» INPUT MATERIAL:
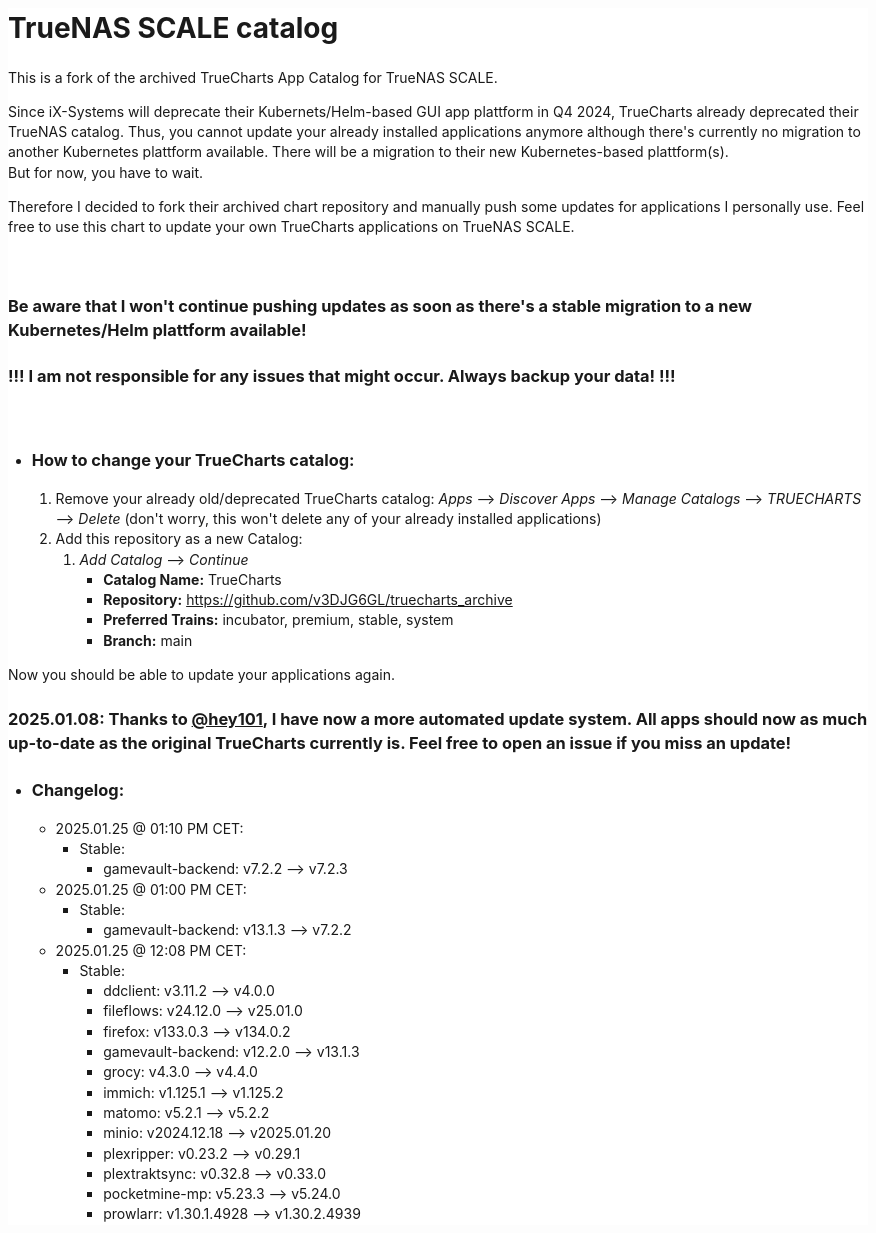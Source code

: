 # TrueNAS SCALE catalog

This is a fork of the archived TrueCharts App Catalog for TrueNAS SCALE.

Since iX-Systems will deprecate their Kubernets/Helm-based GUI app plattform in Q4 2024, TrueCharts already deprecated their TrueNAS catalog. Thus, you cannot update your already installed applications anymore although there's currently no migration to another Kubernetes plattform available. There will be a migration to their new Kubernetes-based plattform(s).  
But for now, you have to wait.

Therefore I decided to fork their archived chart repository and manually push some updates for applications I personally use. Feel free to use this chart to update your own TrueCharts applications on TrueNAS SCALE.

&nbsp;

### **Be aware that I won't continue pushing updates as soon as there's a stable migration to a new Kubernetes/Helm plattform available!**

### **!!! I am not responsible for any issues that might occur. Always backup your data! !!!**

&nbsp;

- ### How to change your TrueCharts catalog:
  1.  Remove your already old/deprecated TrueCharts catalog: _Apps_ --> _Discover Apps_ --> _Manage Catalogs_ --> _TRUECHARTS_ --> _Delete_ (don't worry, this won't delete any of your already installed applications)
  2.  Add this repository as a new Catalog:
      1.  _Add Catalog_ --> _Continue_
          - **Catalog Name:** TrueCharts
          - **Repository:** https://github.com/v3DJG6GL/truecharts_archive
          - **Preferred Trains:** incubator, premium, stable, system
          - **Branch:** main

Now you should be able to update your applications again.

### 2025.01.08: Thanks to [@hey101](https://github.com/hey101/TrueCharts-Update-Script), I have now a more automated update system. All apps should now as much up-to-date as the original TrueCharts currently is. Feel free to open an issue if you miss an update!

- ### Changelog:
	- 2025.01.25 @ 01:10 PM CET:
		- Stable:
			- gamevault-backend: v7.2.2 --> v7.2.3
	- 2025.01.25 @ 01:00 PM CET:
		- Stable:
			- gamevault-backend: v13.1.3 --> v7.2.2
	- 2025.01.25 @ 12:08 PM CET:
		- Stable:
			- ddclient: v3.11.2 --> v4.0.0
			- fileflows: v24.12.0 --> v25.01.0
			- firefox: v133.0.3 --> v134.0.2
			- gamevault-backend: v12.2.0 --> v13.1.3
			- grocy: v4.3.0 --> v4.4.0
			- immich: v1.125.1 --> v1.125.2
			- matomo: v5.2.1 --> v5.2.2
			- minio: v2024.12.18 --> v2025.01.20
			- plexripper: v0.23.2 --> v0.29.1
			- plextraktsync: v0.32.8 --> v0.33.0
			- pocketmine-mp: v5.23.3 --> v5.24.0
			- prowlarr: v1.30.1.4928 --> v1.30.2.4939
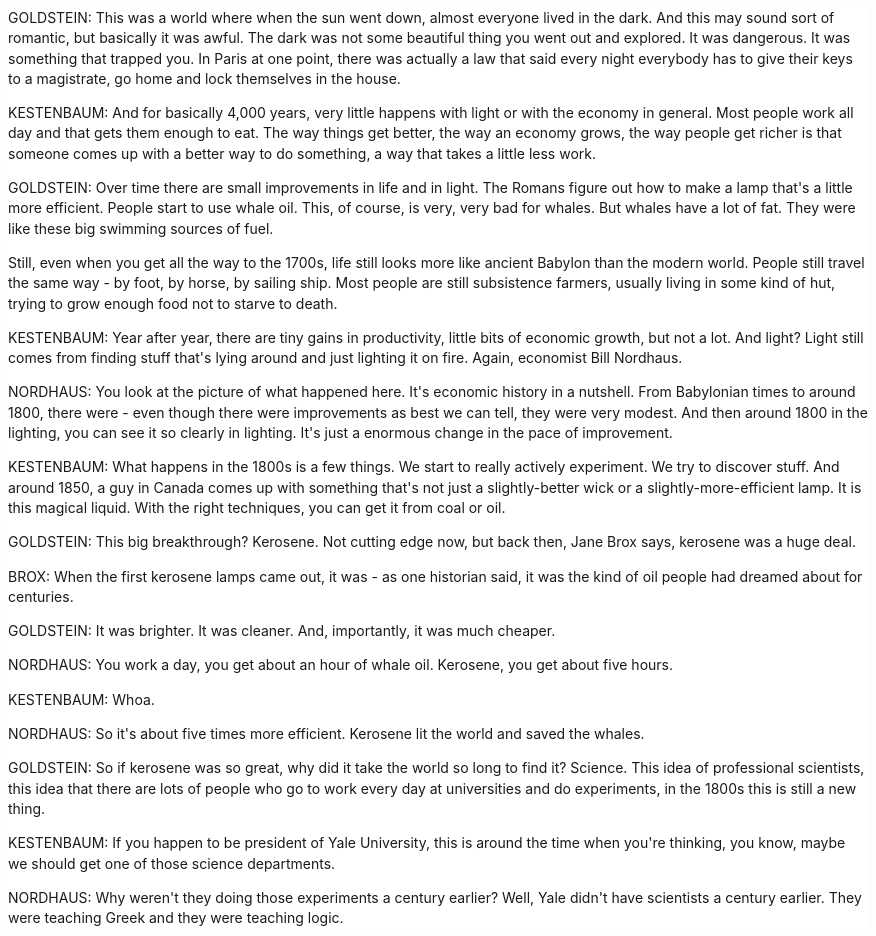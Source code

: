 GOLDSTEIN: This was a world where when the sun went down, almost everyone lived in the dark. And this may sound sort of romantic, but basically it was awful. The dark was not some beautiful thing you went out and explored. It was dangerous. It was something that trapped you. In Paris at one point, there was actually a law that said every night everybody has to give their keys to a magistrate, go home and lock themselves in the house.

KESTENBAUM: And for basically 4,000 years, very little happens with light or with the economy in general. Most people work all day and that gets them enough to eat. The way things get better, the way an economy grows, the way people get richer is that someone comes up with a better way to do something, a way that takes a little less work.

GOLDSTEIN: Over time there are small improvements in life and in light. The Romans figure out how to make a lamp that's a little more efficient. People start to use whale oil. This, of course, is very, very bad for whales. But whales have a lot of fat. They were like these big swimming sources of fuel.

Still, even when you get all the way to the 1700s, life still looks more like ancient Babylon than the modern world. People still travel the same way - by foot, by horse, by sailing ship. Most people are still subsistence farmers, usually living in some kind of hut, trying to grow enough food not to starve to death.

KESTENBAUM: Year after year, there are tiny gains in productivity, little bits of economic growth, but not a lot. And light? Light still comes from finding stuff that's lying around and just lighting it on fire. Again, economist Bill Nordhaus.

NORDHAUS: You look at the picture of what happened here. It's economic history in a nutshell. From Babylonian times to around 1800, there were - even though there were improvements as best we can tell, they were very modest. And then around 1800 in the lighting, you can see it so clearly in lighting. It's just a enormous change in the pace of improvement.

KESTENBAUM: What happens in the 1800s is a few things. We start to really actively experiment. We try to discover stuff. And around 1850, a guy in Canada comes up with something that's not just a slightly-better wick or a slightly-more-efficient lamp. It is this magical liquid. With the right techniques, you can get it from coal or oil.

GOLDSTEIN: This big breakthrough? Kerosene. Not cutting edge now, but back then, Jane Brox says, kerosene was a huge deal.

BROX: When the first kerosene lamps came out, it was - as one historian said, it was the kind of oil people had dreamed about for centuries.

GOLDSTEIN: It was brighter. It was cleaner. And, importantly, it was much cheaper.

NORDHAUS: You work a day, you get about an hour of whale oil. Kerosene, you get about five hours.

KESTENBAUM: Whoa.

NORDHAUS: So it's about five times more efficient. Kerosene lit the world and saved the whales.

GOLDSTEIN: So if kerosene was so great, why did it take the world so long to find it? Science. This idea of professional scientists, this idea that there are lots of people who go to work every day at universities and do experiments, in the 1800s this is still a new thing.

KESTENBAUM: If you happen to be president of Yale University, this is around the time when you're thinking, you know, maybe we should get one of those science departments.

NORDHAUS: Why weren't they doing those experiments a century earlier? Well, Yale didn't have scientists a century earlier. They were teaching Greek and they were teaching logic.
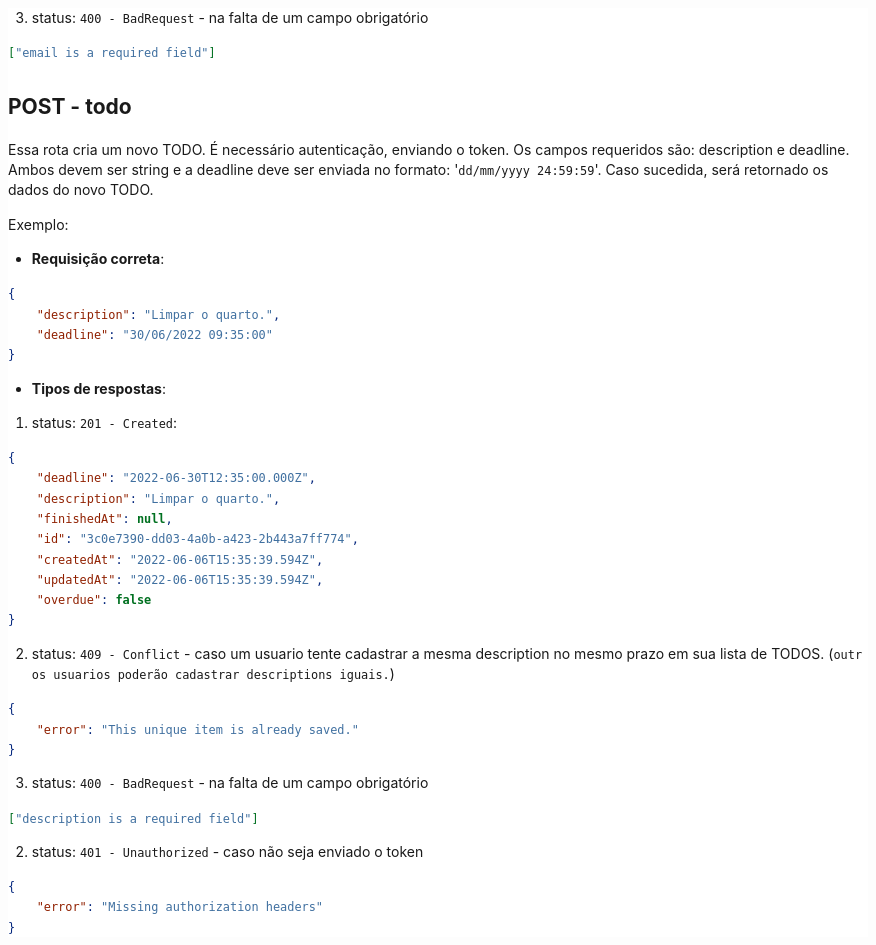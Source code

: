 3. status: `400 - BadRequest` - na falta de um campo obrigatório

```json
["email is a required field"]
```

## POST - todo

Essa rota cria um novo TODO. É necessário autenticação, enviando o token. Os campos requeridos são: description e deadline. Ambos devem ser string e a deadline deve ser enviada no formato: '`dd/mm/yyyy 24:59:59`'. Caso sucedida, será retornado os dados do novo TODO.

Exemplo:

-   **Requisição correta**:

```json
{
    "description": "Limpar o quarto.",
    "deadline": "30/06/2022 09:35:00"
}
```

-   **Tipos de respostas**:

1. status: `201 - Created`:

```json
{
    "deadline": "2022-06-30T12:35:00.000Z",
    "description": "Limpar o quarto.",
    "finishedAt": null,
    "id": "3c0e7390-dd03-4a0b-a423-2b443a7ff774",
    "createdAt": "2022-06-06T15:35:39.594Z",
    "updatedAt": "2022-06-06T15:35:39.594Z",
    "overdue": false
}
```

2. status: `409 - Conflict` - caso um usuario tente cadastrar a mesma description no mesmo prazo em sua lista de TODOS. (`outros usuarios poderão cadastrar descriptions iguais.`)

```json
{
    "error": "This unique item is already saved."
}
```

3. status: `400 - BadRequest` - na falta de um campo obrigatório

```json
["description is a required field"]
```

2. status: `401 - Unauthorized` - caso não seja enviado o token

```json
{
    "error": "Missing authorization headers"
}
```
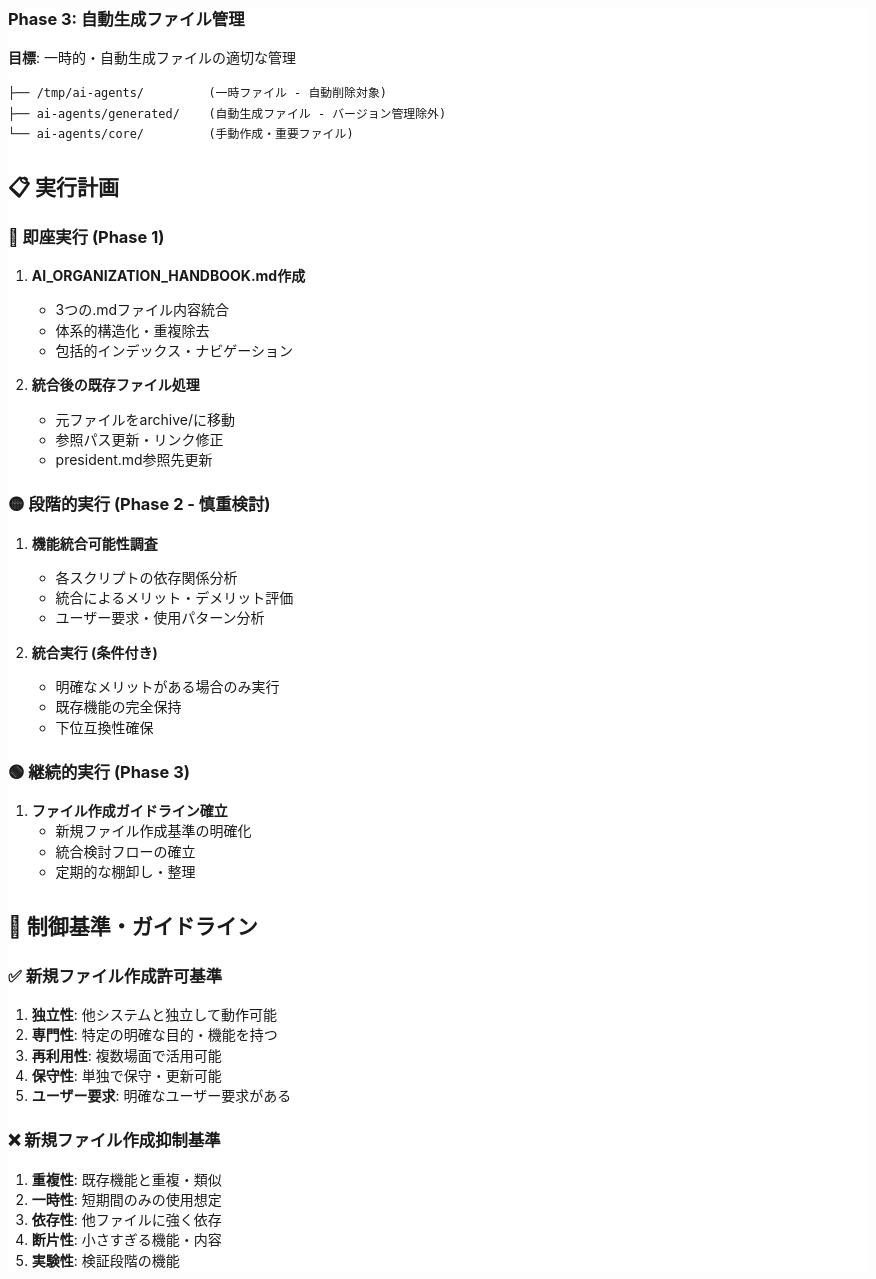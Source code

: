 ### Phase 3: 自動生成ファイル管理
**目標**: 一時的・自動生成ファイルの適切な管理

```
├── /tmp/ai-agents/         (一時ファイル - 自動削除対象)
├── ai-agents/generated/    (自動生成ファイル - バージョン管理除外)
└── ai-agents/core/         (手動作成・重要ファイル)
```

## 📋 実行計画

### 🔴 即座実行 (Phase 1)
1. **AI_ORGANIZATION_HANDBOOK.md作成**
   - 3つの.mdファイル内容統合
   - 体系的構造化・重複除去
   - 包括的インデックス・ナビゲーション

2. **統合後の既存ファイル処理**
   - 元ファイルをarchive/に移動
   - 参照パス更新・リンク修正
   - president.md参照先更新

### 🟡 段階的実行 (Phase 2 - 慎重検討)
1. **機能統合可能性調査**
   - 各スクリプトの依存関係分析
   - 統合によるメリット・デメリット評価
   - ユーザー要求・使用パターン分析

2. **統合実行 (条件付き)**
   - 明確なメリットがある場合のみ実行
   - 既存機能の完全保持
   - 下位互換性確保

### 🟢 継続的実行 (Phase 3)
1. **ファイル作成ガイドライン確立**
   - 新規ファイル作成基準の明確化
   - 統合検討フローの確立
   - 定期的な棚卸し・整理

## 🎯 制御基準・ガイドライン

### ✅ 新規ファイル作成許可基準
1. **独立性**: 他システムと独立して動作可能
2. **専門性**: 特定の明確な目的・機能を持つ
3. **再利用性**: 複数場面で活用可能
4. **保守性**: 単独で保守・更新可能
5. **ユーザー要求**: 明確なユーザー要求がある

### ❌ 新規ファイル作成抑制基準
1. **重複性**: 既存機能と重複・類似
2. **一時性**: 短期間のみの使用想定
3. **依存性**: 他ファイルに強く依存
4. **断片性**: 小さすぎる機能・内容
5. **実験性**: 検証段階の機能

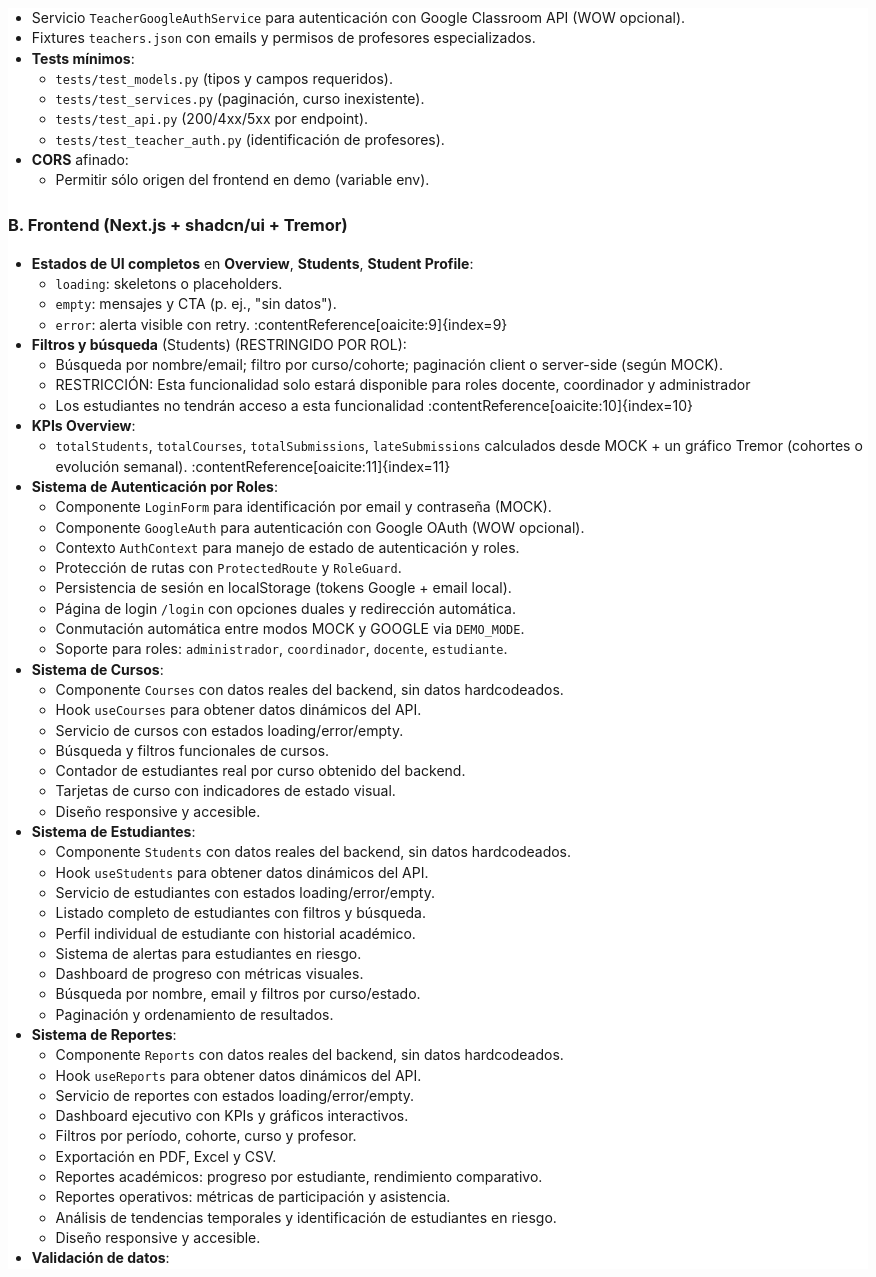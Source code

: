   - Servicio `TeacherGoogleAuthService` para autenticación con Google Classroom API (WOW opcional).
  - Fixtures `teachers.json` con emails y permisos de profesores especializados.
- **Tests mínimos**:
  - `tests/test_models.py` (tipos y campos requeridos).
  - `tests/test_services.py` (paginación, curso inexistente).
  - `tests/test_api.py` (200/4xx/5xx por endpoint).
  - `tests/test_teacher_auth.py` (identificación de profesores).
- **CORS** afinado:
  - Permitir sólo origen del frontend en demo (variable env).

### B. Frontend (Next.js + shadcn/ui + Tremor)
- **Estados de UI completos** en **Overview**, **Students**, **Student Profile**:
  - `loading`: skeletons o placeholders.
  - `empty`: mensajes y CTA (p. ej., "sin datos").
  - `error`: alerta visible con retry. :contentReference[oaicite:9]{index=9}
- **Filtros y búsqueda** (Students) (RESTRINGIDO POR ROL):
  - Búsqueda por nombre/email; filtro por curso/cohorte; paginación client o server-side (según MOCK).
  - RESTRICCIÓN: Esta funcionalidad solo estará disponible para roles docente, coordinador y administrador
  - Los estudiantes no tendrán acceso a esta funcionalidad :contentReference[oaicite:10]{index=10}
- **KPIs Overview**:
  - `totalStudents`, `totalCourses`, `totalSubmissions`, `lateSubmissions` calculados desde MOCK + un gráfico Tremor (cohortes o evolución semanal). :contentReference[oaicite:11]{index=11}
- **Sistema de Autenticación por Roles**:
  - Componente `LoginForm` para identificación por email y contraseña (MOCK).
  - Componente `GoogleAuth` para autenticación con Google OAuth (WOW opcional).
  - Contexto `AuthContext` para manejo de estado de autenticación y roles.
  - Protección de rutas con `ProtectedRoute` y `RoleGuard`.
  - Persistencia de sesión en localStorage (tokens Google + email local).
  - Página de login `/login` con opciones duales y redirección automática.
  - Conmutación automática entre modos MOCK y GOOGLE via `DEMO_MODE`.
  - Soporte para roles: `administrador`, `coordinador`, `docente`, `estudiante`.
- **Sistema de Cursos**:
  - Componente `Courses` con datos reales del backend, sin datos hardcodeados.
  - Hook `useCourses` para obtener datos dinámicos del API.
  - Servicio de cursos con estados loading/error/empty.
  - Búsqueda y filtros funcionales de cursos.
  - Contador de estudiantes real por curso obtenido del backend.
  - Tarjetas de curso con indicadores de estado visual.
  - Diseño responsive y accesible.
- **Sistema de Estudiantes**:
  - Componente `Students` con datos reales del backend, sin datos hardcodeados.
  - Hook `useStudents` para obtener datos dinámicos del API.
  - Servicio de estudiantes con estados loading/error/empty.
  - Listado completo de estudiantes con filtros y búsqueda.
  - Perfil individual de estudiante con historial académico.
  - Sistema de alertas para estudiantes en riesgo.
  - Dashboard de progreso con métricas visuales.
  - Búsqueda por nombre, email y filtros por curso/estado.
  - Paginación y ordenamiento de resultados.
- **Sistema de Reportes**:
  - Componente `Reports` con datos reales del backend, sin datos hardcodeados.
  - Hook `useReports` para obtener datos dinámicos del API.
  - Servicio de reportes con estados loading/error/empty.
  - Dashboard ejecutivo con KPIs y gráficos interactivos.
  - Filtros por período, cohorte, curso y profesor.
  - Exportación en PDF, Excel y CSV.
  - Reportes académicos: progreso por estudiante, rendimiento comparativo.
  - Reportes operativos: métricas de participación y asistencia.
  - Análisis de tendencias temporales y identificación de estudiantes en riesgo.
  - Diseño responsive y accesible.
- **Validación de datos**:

» YOUR OBJECTIVE:
Only the lines from the top of the material above down to the line bearing "Add this repository", that line included, should be set down exactly; no pictures.

» RESULT OF THIS TASK:
Source code

: # TrueNAS SCALE catalog

This is a fork of the archived TrueCharts App Catalog for TrueNAS SCALE.

Since iX-Systems will deprecate their Kubernets/Helm-based GUI app plattform in Q4 2024, TrueCharts already deprecated their TrueNAS catalog. Thus, you cannot update your already installed applications anymore although there's currently no migration to another Kubernetes plattform available. There will be a migration to their new Kubernetes-based plattform(s).  
But for now, you have to wait.

Therefore I decided to fork their archived chart repository and manually push some updates for applications I personally use. Feel free to use this chart to update your own TrueCharts applications on TrueNAS SCALE.

&nbsp;

### **Be aware that I won't continue pushing updates as soon as there's a stable migration to a new Kubernetes/Helm plattform available!**

### **!!! I am not responsible for any issues that might occur. Always backup your data! !!!**

&nbsp;

- ### How to change your TrueCharts catalog:
  1.  Remove your already old/deprecated TrueCharts catalog: _Apps_ --> _Discover Apps_ --> _Manage Catalogs_ --> _TRUECHARTS_ --> _Delete_ (don't worry, this won't delete any of your already installed applications)
  2.  Add this repository as a new Catalog:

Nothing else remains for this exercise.